I dissent from so much of the decision of this court as eliminates from the recovery by the plaintiff the award for damages to the rental value of the property between the date of the conveyance • and the date of the decree. If, prior to the conveyance, rental damages had been sustained, against which the Statute of Limitations had not run, a cause of action therefor at law was vested in the grantor which remained in him for the trespass upon his easements down to the date of the conveyance. (Pegram v. Elevated, *531R. R. Co., 147 N. Y. 135.) This canse of action, if any, was not assigned to the grantee. As I view the reservation of damages contained in the deed, the grantor, in effect, conveyed the premises for the consideration specified precisely the same, so far as the rights of the grantee were concerned, as if immediately prior to executing the deed he had released to the railroad company all claims for damages to the easements. It was evidently the intention of the parties that all right to damages should be reserved by the grantor precisely the same as if those damages should ultimately be fixed as of the date of the conveyance. The fee and rental damages recovered together in effect constitute the damages to the fee on the date of the conveyance. Owing to the fact that it was necessary to bring the action and that time elapsed between the date of the conveyance and the date of the decree, the damages were not all awarded in form as fee damages, but as rental and fee damages, the former being for the trespass to the date of the decree, and the latter being the damages for all future time after the date of the decree, which are ascertained by determining the value of the land with and without the injury to the easements.

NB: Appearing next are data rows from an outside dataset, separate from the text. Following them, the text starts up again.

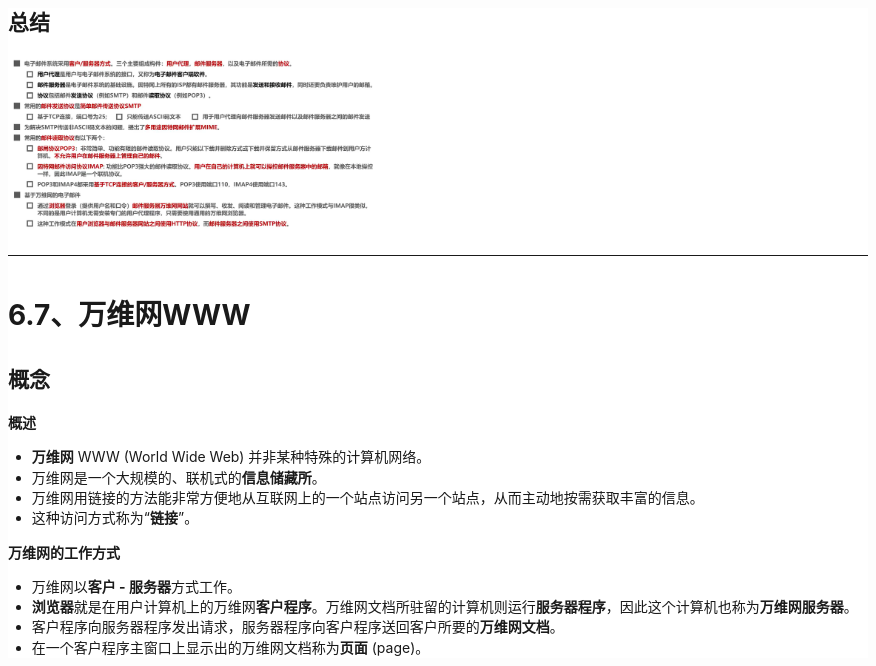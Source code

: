

## 总结

<img src="./attachments/image-20201024154744175.png" alt="image-20201024154744175" style="zoom:37%;" />



------



# 6.7、万维网WWW

## 概念

**概述**

* **万维网** WWW (World Wide Web) 并非某种特殊的计算机网络。
* 万维网是一个大规模的、联机式的**信息储藏所**。
* 万维网用链接的方法能非常方便地从互联网上的一个站点访问另一个站点，从而主动地按需获取丰富的信息。
* 这种访问方式称为“**链接**”。

**万维网的工作方式**

* 万维网以**客户 - 服务器**方式工作。
* **浏览器**就是在用户计算机上的万维网**客户程序**。万维网文档所驻留的计算机则运行**服务器程序**，因此这个计算机也称为**万维网服务器**。
* 客户程序向服务器程序发出请求，服务器程序向客户程序送回客户所要的**万维网文档**。
* 在一个客户程序主窗口上显示出的万维网文档称为**页面** (page)。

The Court of Appeals, in the opinion of Regram v. Elevated R. R. Co. (supra), expressly say, in refusing to award rental and fee damages to the grantor for the period subsequent to the date of the conveyance, on account of the fact that the right of action therefor had passed to the grantee who was not a party to the suit, that if the reservation was to be operative at all, the grantee became, as the holder of the legal title, “ a trustee for the plaintiffs with respect to any damages which might be recovered of the defendants, for the injury occasioned to the rental and fee value of the property through an action brought in his name, or wherein he was joined as a party.” In Western Union Telegraph Company v. Shepard (169 N. Y. 170), Avliere it was assumed that the grantor assigned to the grantee the right to bring the action for past damages in reserving both past and future damages, it was held that the grantee became a trustee for the grantor as to all such damages, both past rental damages, future rental damages and fee damages. This court, in Freund v. Biel (114 App. Div. 400), in reversing the trial court in holding that the grantor was not entitled to recover the amount received by the grantee in settlement for both rental and fee dam*532ages, held in effect that as to all of the damages the grantee became a trustee -for the grantor. There was the same authority for awarding to the plaintiff the damages to the rental value or for the trespass between the date of the conveyance and the date of the decree, as for the damages awarded in form as fee damages. If, as is about to be held by this court, the grantor cannot reserve the damages that may be recovered for the trespass which are awarded as for loss of rental value, then the grantee by bringing actions at law for trespass from time to time and not praying for an injunction and for a permanent award for damages to the fee in lieu thereof, may wholly defeat the rights of the grantor.
Ingraham, J., concurred.
Judgment modified as directed in opinion, and as modified affirmed, without costs. Settle order on notice.